Ce n’était pas à proprement parler « mon » premier court-métrage, car nous étions une équipe de six auteurs-réalisateurs étudiants de l’école des Gobelins. Mais bien sûr, cette récompense n’a fait que renforcer ma motivation. En 2011 j’avais déjà intégré depuis un an l’école de réalisation La Poudrière, donc je n’ai pas attendu le prix pour me décider !

Vous avez découvert l’animation en intégrant la prestigieuse école des Gobelins à l’âge de 19 ans. Qu’est-ce qui vous fascine dans le cinéma animé ?

Les films d’animation sont un beau mélange entre cinéma et dessin, c’est évidemment troublant et magique de voir un être graphique totalement imaginaire prendre vie, bouger, parler, et évoluer dans un univers peint ou construit en carton pâte. Je pense que c’est ce qui m’a toujours fascinée petite dans les films d’animation.

Votre magnifique court métrage Pépé le Morse a reçu, en mars 2018, le César du meilleur film d’animation. C’est une véritable consécration ! Ce succès à l’international a-t-il changé votre manière d’appréhender les choses et surtout, votre jeune carrière en tant que réalisatrice ?

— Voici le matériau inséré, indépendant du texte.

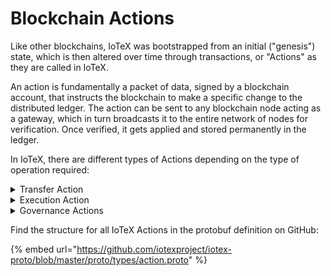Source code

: # Blockchain Actions

Like other blockchains, IoTeX was bootstrapped from an initial ("genesis") state, which is then altered over time through transactions, or "Actions" as they are called in IoTeX.&#x20;

An action is fundamentally a packet of data, signed by a blockchain account, that instructs the blockchain to make a specific change to the distributed ledger. The action can be sent to any blockchain node acting as a gateway, which in turn broadcasts it to the entire network of nodes for verification. Once verified, it gets applied and stored permanently in the ledger.

In IoTeX, there are different types of Actions depending on the type of operation required:

<details>

<summary>Transfer Action</summary>



</details>

<details>

<summary>Execution Action</summary>



</details>

<details>

<summary>Governance Actions</summary>



</details>

Find the structure for all IoTeX Actions in the protobuf definition on GitHub:

{% embed url="https://github.com/iotexproject/iotex-proto/blob/master/proto/types/action.proto" %}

Une telle reconnaissance ne peut que consolider ma confiance en moi, ce que j’accueille volontiers car le doute m’avait beaucoup tiraillée sur cette production. Un film d’animation est si long et éprouvant à faire que l’euphorie de la création est vite mise à mal par la répétition laborieuse des tâches. Ce prix m’a permis de rencontrer des spectateurs extrêmement émus par mon film, ce qui est la plus belle des récompenses.

 

J’essaie d’atteindre humanité et complexité.

 

Pépé le Morse est un film à la fois drôle et terriblement émouvant sur l’enfance et le  deuil. Comment est née cette fable poétique ?

J’ai toujours été attirée par les thèmes du deuil et des rapports ambigus qu’on entretient avec sa famille. Ici, très concrètement, j’ai flashé un jour sur le travail photographique de Shoji Ueda qui met en scène des personnages paumés, risibles et mélancoliques, sur des étendues de sable vides, ensembles et pourtant seuls. Ça a été le point de départ, j’ai voulu poser une famille en deuil et divisée sur une plage peu hospitalière, et voir ce qui se passait si celle-ci incarnait peu à peu leurs violents sentiments enfouis…

Quelques mois après avoir remporté le prestigieux César, quels sont vos projets pour la suite ?

Mon compagnon et auteur de BD, Jérémie Moreau, s’est enflammé à l’idée d’écrire un long-métrage avec moi. Sans l’accueil très encourageant de Pépé le morse, je n’aurais jamais eu l’énergie de me lancer dans un tel projet (sachant qu’un film de 15 min m’a demandé 4 ans de travail, imaginez un film de 1h30…). Mais l’enthousiasme de Jérémie a fini par me contaminer alors nous sommes actuellement en train d’écrire un film pour enfants empreint de féminisme se déroulant dans le contexte de la Chasse aux sorcières.

Si vous deviez d’écrire votre univers en un mot, lequel serait-il ?

J’espère que chacun de mes films demande au moins 10 mots pour être décrit, ou alors je considérerai mon travail comme simpliste ! Alors disons que j’essaie d’atteindre humanité et complexité.